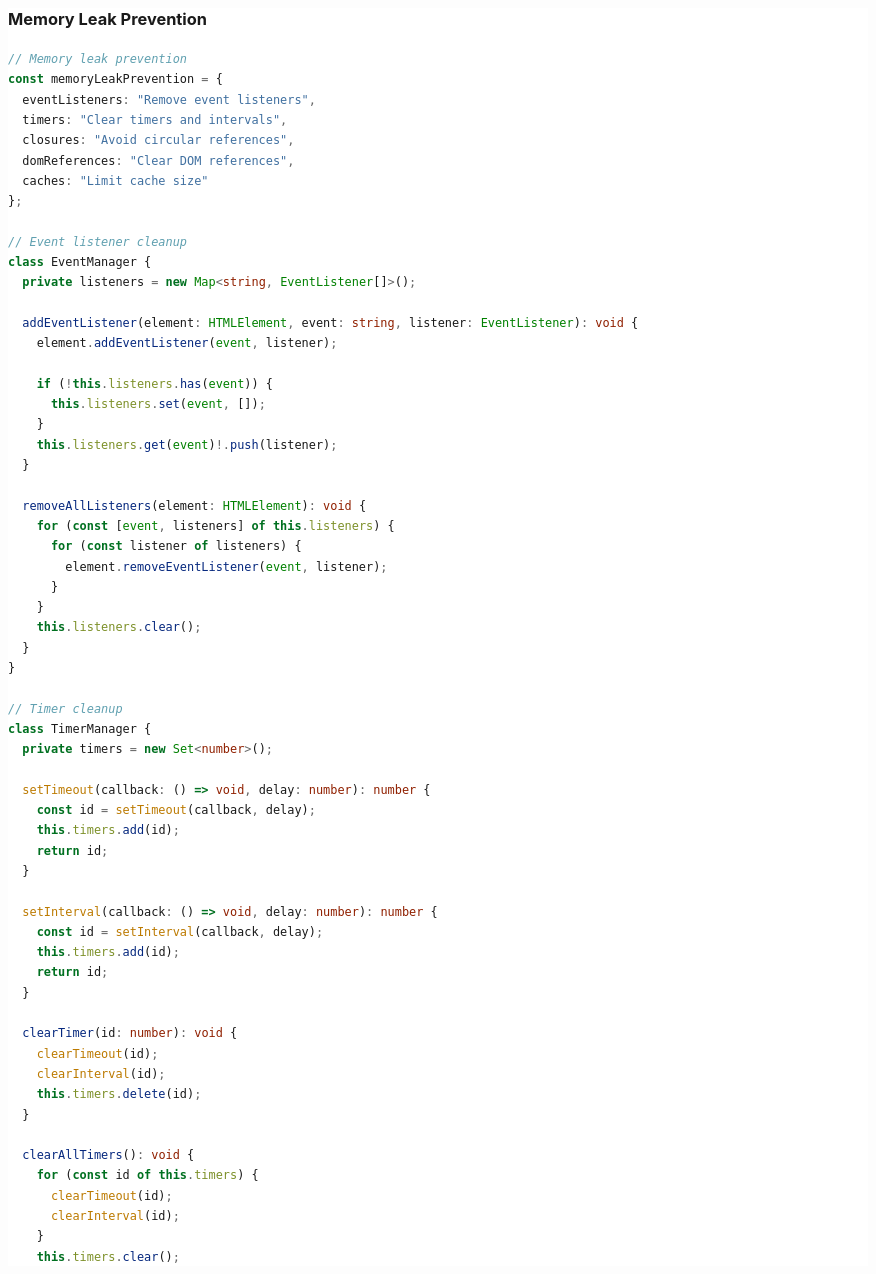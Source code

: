 ### **Memory Leak Prevention**

```typescript
// Memory leak prevention
const memoryLeakPrevention = {
  eventListeners: "Remove event listeners",
  timers: "Clear timers and intervals",
  closures: "Avoid circular references",
  domReferences: "Clear DOM references",
  caches: "Limit cache size"
};

// Event listener cleanup
class EventManager {
  private listeners = new Map<string, EventListener[]>();
  
  addEventListener(element: HTMLElement, event: string, listener: EventListener): void {
    element.addEventListener(event, listener);
    
    if (!this.listeners.has(event)) {
      this.listeners.set(event, []);
    }
    this.listeners.get(event)!.push(listener);
  }
  
  removeAllListeners(element: HTMLElement): void {
    for (const [event, listeners] of this.listeners) {
      for (const listener of listeners) {
        element.removeEventListener(event, listener);
      }
    }
    this.listeners.clear();
  }
}

// Timer cleanup
class TimerManager {
  private timers = new Set<number>();
  
  setTimeout(callback: () => void, delay: number): number {
    const id = setTimeout(callback, delay);
    this.timers.add(id);
    return id;
  }
  
  setInterval(callback: () => void, delay: number): number {
    const id = setInterval(callback, delay);
    this.timers.add(id);
    return id;
  }
  
  clearTimer(id: number): void {
    clearTimeout(id);
    clearInterval(id);
    this.timers.delete(id);
  }
  
  clearAllTimers(): void {
    for (const id of this.timers) {
      clearTimeout(id);
      clearInterval(id);
    }
    this.timers.clear();
```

┄┄┄┄┄┄┄┄┄┄

**What is required:** Your response should be the lines of the entries above that include the string "clearInterval".

**Your response:**
    clearInterval(id);
      clearInterval(id);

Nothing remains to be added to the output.